A nível regional, a Conmebol implementou em agosto um sistema para detetar mensagens de ódio nos jogos da Taça Libertadores e da Taça Sul-Americana, de modo a alertar as autoridades em situações graves.

"Terminou o futebol. Terminou devido às redes sociais. Tanto para o jogador como para o treinador. Hoje em dia é uma guerra de críticas", afirmou Renato Gaúcho ao demitir-se do Fluminense em setembro, após a eliminação da equipa na Taça Sul-Americana pelo argentino Lanús.

As suas últimas escolhas ao comando do emblema carioca provocaram uma avalanche de ataques nas redes sociais.

"O custo da sobreexposição"

Especialistas sublinham como as críticas públicas deixaram de se restringir aos apupos nos jogos e se tornaram permanentes.

"Antigamente, o treinador era insultado no estádio e isso acabava no dia seguinte; agora, a crítica fica registada, espalha-se em grande escala, influencia a imprensa e afeta os patrocinadores. Este é o custo da sobreexposição digital", explica Ivan Martinho, especialista em marketing desportivo.

"Há sempre quem vá lá escrever disparates nas redes sociais. É uma terra de ninguém, não é?", comentou o treinador do Bahia, Rogério Ceni.

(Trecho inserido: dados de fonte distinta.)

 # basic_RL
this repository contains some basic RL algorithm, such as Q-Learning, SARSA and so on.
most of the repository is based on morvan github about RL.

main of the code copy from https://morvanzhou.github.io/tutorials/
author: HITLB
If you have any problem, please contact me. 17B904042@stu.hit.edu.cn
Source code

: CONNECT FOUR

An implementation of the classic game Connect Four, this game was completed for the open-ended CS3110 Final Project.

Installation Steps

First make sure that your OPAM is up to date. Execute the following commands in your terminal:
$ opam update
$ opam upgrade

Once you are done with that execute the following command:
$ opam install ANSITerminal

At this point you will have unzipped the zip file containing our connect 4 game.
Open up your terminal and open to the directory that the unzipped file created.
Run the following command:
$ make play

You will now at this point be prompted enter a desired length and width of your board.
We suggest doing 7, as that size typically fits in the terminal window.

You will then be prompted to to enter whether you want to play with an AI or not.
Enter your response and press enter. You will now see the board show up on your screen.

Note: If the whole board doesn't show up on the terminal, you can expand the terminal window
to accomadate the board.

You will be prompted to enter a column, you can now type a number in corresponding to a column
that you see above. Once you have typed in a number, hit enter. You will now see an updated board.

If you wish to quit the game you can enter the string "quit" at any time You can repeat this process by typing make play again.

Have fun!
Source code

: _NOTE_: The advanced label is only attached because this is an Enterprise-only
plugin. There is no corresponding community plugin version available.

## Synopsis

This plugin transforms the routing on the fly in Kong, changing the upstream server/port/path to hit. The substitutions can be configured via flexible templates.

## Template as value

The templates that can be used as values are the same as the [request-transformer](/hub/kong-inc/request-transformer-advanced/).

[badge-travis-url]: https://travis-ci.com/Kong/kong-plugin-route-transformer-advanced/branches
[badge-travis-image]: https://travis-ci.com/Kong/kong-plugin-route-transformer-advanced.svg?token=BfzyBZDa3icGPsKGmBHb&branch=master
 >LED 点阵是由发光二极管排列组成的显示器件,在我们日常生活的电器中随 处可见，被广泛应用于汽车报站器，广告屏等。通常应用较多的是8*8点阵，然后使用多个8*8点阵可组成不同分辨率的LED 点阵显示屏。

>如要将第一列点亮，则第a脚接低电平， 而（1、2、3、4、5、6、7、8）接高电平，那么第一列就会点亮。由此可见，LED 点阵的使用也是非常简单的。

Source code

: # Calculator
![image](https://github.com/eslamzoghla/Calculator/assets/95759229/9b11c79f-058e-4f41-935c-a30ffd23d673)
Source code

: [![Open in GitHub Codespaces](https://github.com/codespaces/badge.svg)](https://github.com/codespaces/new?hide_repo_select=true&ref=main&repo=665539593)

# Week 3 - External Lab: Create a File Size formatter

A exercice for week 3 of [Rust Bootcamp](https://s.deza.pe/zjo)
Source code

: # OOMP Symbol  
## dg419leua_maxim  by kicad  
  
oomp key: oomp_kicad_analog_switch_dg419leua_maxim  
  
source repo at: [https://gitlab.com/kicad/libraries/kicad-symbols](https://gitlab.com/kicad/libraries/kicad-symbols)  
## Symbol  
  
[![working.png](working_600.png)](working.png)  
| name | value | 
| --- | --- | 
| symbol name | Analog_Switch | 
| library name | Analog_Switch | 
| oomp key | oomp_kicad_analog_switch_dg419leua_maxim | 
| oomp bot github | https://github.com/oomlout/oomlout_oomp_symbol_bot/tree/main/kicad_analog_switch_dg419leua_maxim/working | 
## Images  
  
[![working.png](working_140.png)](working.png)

Os treinadores brasileiros enfrentam de forma particular as pressões típicas do futebol, como demonstra o facto de, entre os 20 clubes da primeira divisão, 13 terem trocado de treinador pelo menos uma vez no Brasileirão deste ano. Apenas quatro técnicos se mantêm nos seus clubes há mais de um ano: Ceni, Abel Ferreira (Palmeiras), Filipe Luís (Flamengo) e Léo Condé (Ceará).

Guardiola longe das redes

O treinador do Manchester City, Pep Guardiola, um dos mais conceituados do mundo, confessou que evita as redes sociais.

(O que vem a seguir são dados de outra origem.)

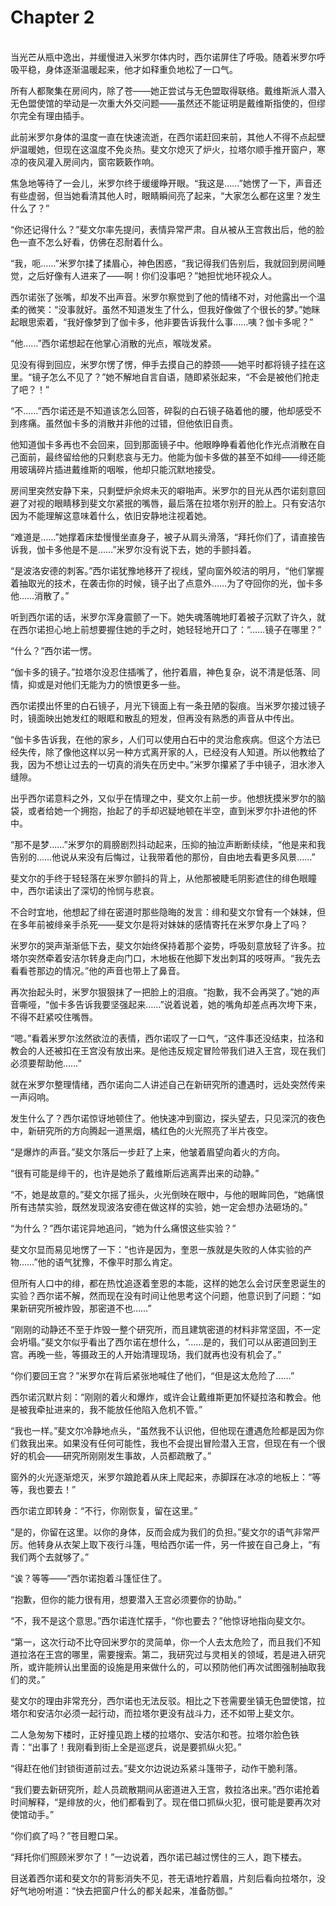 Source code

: # Chapter 2

<br>
当光芒从瓶中逸出，并缓慢进入米罗尔体内时，西尔诺屏住了呼吸。随着米罗尔呼吸平稳，身体逐渐温暖起来，他才如释重负地松了一口气。

所有人都聚集在房间内，除了苍——她正尝试与无色盟取得联络。戴维斯派人潜入无色盟使馆的举动是一次重大外交问题——虽然还不能证明是戴维斯指使的，但缪尔完全有理由插手。

此前米罗尔身体的温度一直在快速流逝，在西尔诺赶回来前，其他人不得不点起壁炉温暖她，但现在这温度不免炎热。斐文尔熄灭了炉火，拉塔尔顺手推开窗户，寒凉的夜风灌入房间内，窗帘簌簌作响。

焦急地等待了一会儿，米罗尔终于缓缓睁开眼。“我这是……”她愣了一下，声音还有些虚弱，但当她看清其他人时，眼睛瞬间亮了起来，“大家怎么都在这里？发生什么了？”

“你还记得什么？”斐文尔率先提问，表情异常严肃。自从被从王宫救出后，他的脸色一直不怎么好看，仿佛在忍耐着什么。

“我，呃……”米罗尔揉了揉眉心，神色困惑，“我记得我们告别后，我就回到房间睡觉，之后好像有人进来了——啊！你们没事吧？”她担忧地环视众人。

西尔诺张了张嘴，却发不出声音。米罗尔察觉到了他的情绪不对，对他露出一个温柔的微笑：“没事就好。虽然不知道发生了什么，但我好像做了个很长的梦。”她眯起眼思索着，“我好像梦到了伽卡多，他非要告诉我什么事……咦？伽卡多呢？”

“他……”西尔诺想起在他掌心消散的光点，喉咙发紧。

见没有得到回应，米罗尔愣了愣，伸手去摸自己的脖颈——她平时都将镜子挂在这里。“镜子怎么不见了？”她不解地自言自语，随即紧张起来，“不会是被他们抢走了吧？！”

“不……”西尔诺还是不知道该怎么回答，碎裂的白石镜子硌着他的腰，他却感受不到疼痛。虽然伽卡多的消散并非他的过错，但他依旧自责。

他知道伽卡多再也不会回来，回到那面镜子中。他眼睁睁看着他化作光点消散在自己面前，最终留给他的只剩悲哀与无力。他能为伽卡多做的甚至不如绯——绯还能用玻璃碎片插进戴维斯的咽喉，他却只能沉默地接受。

房间里突然安静下来，只剩壁炉余烬未灭的噼啪声。米罗尔的目光从西尔诺刻意回避了对视的眼睛移到斐文尔紧抿的嘴唇，最后落在拉塔尔别开的脸上。只有安洁尔因为不能理解这意味着什么，依旧安静地注视着她。

“难道是……”她撑着床垫慢慢坐直身子，被子从肩头滑落，“拜托你们了，请直接告诉我，伽卡多他是不是……”米罗尔没有说下去，她的手颤抖着。

“是波洛安德的刺客。”西尔诺犹豫地移开了视线，望向窗外皎洁的明月，“他们掌握着抽取光的技术，在袭击你的时候，镜子出了点意外……为了夺回你的光，伽卡多他……消散了。”

听到西尔诺的话，米罗尔浑身震颤了一下。她失魂落魄地盯着被子沉默了许久，就在西尔诺担心地上前想要握住她的手之时，她轻轻地开口了：“……镜子在哪里？”

“什么？”西尔诺一愣。

“伽卡多的镜子。”拉塔尔没忍住插嘴了，他拧着眉，神色复杂，说不清是低落、同情，抑或是对他们无能为力的愤恨更多一些。

西尔诺摸出怀里的白石镜子，月光下镜面上有一条丑陋的裂痕。当米罗尔接过镜子时，镜面映出她发红的眼眶和散乱的短发，但再没有熟悉的声音从中传出。

“伽卡多告诉我，在他的家乡，人们可以使用白石中的灵治愈疾病。但这个方法已经失传，除了像他这样以另一种方式离开家的人，已经没有人知道。所以他教给了我，因为不想让过去的一切真的消失在历史中。”米罗尔攥紧了手中镜子，泪水渗入缝隙。

出乎西尔诺意料之外，又似乎在情理之中，斐文尔上前一步。他想抚摸米罗尔的脑袋，或者给她一个拥抱，抬起了的手却迟疑地顿在半空，直到米罗尔扑进他的怀中。

“那不是梦……”米罗尔的肩膀剧烈抖动起来，压抑的抽泣声断断续续，“他是来和我告别的……他说从来没有后悔过，让我带着他的那份，自由地去看更多风景……”

斐文尔的手终于轻轻落在米罗尔颤抖的背上，从他那被睫毛阴影遮住的绯色眼瞳中，西尔诺读出了深切的怜悯与悲哀。

不合时宜地，他想起了绯在密道时那些隐晦的发言：绯和斐文尔曾有一个妹妹，但在多年前被绯亲手杀死——斐文尔是将对妹妹的感情寄托在米罗尔身上了吗？

米罗尔的哭声渐渐低下去，斐文尔始终保持着那个姿势，呼吸刻意放轻了许多。拉塔尔突然牵着安洁尔转身走向门口，木地板在他脚下发出刺耳的吱呀声。“我先去看看苍那边的情况。”他的声音也带上了鼻音。

再次抬起头时，米罗尔狠狠抹了一把脸上的泪痕。“抱歉，我不会再哭了。”她的声音嘶哑，“伽卡多告诉我要坚强起来……”说着说着，她的嘴角却差点再次垮下来，不得不赶紧咬住嘴唇。

“嗯。”看着米罗尔泫然欲泣的表情，西尔诺叹了一口气，“这件事还没结束，拉洛和教会的人还被扣在王宫没有放出来。是他违反规定冒险带我们进入王宫，现在我们必须要帮助他……”

就在米罗尔整理情绪，西尔诺向二人讲述自己在新研究所的遭遇时，远处突然传来一声闷响。

发生什么了？西尔诺惊讶地顿住了。他快速冲到窗边，探头望去，只见深沉的夜色中，新研究所的方向腾起一道黑烟，橘红色的火光照亮了半片夜空。

“是爆炸的声音。”斐文尔落后一步赶了上来，他皱着眉望向着火的方向。

“很有可能是绯干的，也许是她杀了戴维斯后逃离弄出来的动静。”

“不，她是故意的。”斐文尔摇了摇头，火光倒映在眼中，与他的眼眸同色，“她痛恨所有违禁实验，既然发现波洛安德在做这样的实验，她一定会想办法砸场的。”

“为什么？”西尔诺诧异地追问，“她为什么痛恨这些实验？”

斐文尔显而易见地愣了一下：“也许是因为，奎恩一族就是失败的人体实验的产物……”他的语气犹豫，不像平时那么肯定。

但所有人口中的绯，都在热忱追逐着奎恩的本能，这样的她怎么会讨厌奎恩诞生的实验？西尔诺不解，然而现在没有时间让他思考这个问题，他意识到了问题：“如果新研究所被炸毁，那密道不也……”

“刚刚的动静还不至于炸毁一整个研究所，而且建筑密道的材料非常坚固，不一定会坍塌。”斐文尔似乎看出了西尔诺在想什么，“……是的，我们可以从密道回到王宫。再晚一些，等摄政王的人开始清理现场，我们就再也没有机会了。”

“你们要回王宫？”米罗尔在背后紧张地喊住了他们，“但是这太危险了……”

西尔诺沉默片刻：“刚刚的着火和爆炸，或许会让戴维斯更加怀疑拉洛和教会。他是被我牵扯进来的，我不能放任他陷入危机不管。”

“我也一样。”斐文尔冷静地点头，“虽然我不认识他，但他现在遭遇危险都是因为你们救我出来。如果没有任何可能性，我也不会提出冒险潜入王宫，但现在有一个很好的机会——研究所刚刚发生事故，人员都疏散了。”

窗外的火光逐渐熄灭，米罗尔踉跄着从床上爬起来，赤脚踩在冰凉的地板上：“等等，我也要去！”

西尔诺立即转身：“不行，你刚恢复，留在这里。”

“是的，你留在这里。以你的身体，反而会成为我们的负担。”斐文尔的语气非常严厉。他转身从衣架上取下夜行斗篷，甩给西尔诺一件，另一件披在自己身上，“有我们两个去就够了。”

“诶？等等——”西尔诺抱着斗篷怔住了。

“抱歉，但你的能力很有用，想要潜入王宫必须要你的协助。”

“不，我不是这个意思。”西尔诺连忙摆手，“你也要去？”他惊讶地指向斐文尔。

“第一，这次行动不比夺回米罗尔的灵简单，你一个人去太危险了，而且我们不知道拉洛在王宫的哪里，需要搜索。第二，我研究过与灵相关的领域，若是进入研究所，或许能辨认出里面的设施是用来做什么的，可以预防他们再次试图强制抽取我们的灵。”

斐文尔的理由非常充分，西尔诺也无法反驳。相比之下苍需要坐镇无色盟使馆，拉塔尔和安洁尔必须一起行动，而拉塔尔更没有战斗力，还不如带上斐文尔。

二人急匆匆下楼时，正好撞见跑上楼的拉塔尔、安洁尔和苍。拉塔尔脸色铁青：“出事了！我刚看到街上全是巡逻兵，说是要抓纵火犯。”

“得赶在他们封锁街道前过去。”斐文尔边说边系紧斗篷带子，动作干脆利落。

“我们要去新研究所，趁人员疏散期间从密道进入王宫，救拉洛出来。”西尔诺抢着时间解释，“是绯放的火，他们都看到了。现在借口抓纵火犯，很可能是要再次对使馆动手。”

“你们疯了吗？”苍目瞪口呆。

“拜托你们照顾米罗尔了！”一边说着，西尔诺已越过愣住的三人，跑下楼去。

目送着西尔诺和斐文尔的背影消失不见，苍无语地拧着眉，片刻后看向拉塔尔，没好气地吩咐道：“快去把窗户什么的都关起来，准备防御。”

"Não gosto (...) Nem TikTok, nem Instagram, nada! Só tenho o meu telemóvel e as minhas mensagens", declarou Guardiola no ano passado à Sky Sports.

O impacto crescente das redes sociais obriga treinadores e atletas a "estarem preparados", afirma à AFP o psicólogo desportivo Vítor Guida.

"O treinador precisa de orientação" e "apoio psicológico e da instituição [onde trabalha]" para se sentir "protegido", enfatiza Guida.

Por seu lado, Martinho realça que o uso adequado das redes sociais também cria excelentes oportunidades.

Na era digital, a visibilidade do futebol aumentou de forma exponencial, o que se reflete em melhores salários e acordos de patrocínio, segundo o especialista.

Fora do futebol, figuras como a ginasta norte-americana Simone Biles e a tenista japonesa Naomi Osaka afastaram-se das redes por motivos de "saúde mental".